--- DATASET EXCERPTS Enclosed Below ---
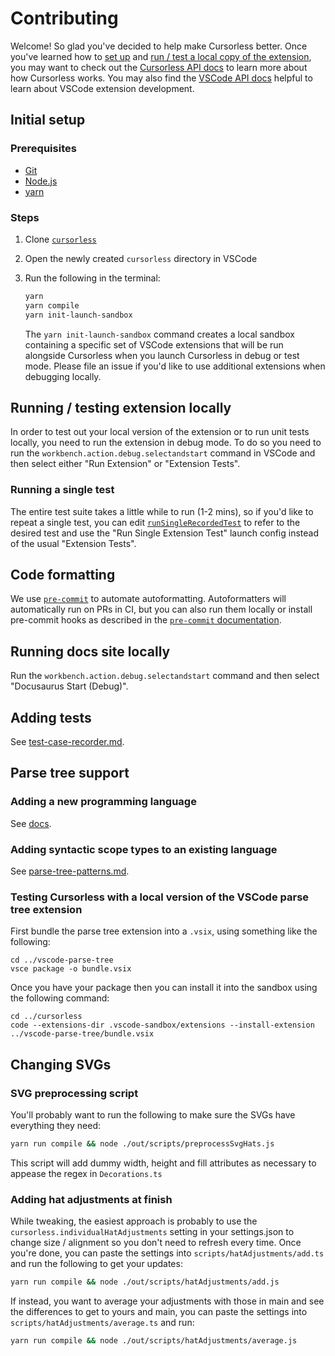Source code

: # Contributing

Welcome! So glad you've decided to help make Cursorless better. Once you've
learned how to [set up](#initial-setup) and [run / test a local copy of the
extension](#running--testing-extension-locally), you may want to check out the
[Cursorless API docs](api) to learn more about how Cursorless works. You may also find the [VSCode API docs](https://code.visualstudio.com/api) helpful to learn about VSCode extension development.

## Initial setup

### Prerequisites

- [Git](https://git-scm.com/)
- [Node.js](https://nodejs.org/en/)
- [yarn](https://yarnpkg.com/)

### Steps

1. Clone [`cursorless`](https://github.com/cursorless-dev/cursorless)
2. Open the newly created `cursorless` directory in VSCode
3. Run the following in the terminal:

   ```bash
   yarn
   yarn compile
   yarn init-launch-sandbox
   ```

   The `yarn init-launch-sandbox` command creates a local sandbox containing a specific set of VSCode extensions that will be run alongside Cursorless when you launch Cursorless in debug or test mode. Please file an issue if you'd like to use additional extensions when debugging locally.

## Running / testing extension locally

In order to test out your local version of the extension or to run unit tests
locally, you need to run the extension in debug mode. To do so you need to run
the `workbench.action.debug.selectandstart` command in VSCode and then select either "Run
Extension" or "Extension Tests".

### Running a single test

The entire test suite takes a little while to run (1-2 mins), so if you'd like to repeat a single test, you can edit [`runSingleRecordedTest`](../../src/test/suite/runSingleRecordedTest.ts) to refer to the desired test and use the "Run Single Extension Test" launch config instead of the usual "Extension Tests".

## Code formatting

We use [`pre-commit`](https://pre-commit.com/) to automate autoformatting.
Autoformatters will automatically run on PRs in CI, but you can also run them
locally or install pre-commit hooks as described in the
[`pre-commit` documentation](https://pre-commit.com/).

## Running docs site locally

Run the `workbench.action.debug.selectandstart` command and then select
"Docusaurus Start (Debug)".

## Adding tests

See [test-case-recorder.md](./test-case-recorder.md).

## Parse tree support

### Adding a new programming language

See [docs](./adding-a-new-language.md).

### Adding syntactic scope types to an existing language

See [parse-tree-patterns.md](./parse-tree-patterns.md).

### Testing Cursorless with a local version of the VSCode parse tree extension

First bundle the parse tree extension into a `.vsix`, using something like the following:

```
cd ../vscode-parse-tree
vsce package -o bundle.vsix
```

Once you have your package then you can install it into the sandbox using the following command:

```
cd ../cursorless
code --extensions-dir .vscode-sandbox/extensions --install-extension ../vscode-parse-tree/bundle.vsix
```

## Changing SVGs

### SVG preprocessing script

You'll probably want to run the following to make sure the SVGs have everything they need:

```sh
yarn run compile && node ./out/scripts/preprocessSvgHats.js
```

This script will add dummy width, height and fill attributes as necessary to appease the regex in `Decorations.ts`

### Adding hat adjustments at finish

While tweaking, the easiest approach is probably to use the
`cursorless.individualHatAdjustments` setting in your settings.json to change
size / alignment so you don't need to refresh every time. Once you're done, you
can paste the settings into `scripts/hatAdjustments/add.ts` and run the following to get
your updates:

```sh
yarn run compile && node ./out/scripts/hatAdjustments/add.js
```

If instead, you want to average your adjustments with those in main and see the differences to get to yours and main, you can paste the settings into `scripts/hatAdjustments/average.ts` and run:

```sh
yarn run compile && node ./out/scripts/hatAdjustments/average.js
```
--- End of Enclosed DATASET EXCERPTS ---
Check each line of the listing above for the word "tree". Then state how many lines have it, and nothing further.

_TASK ANSWER_
6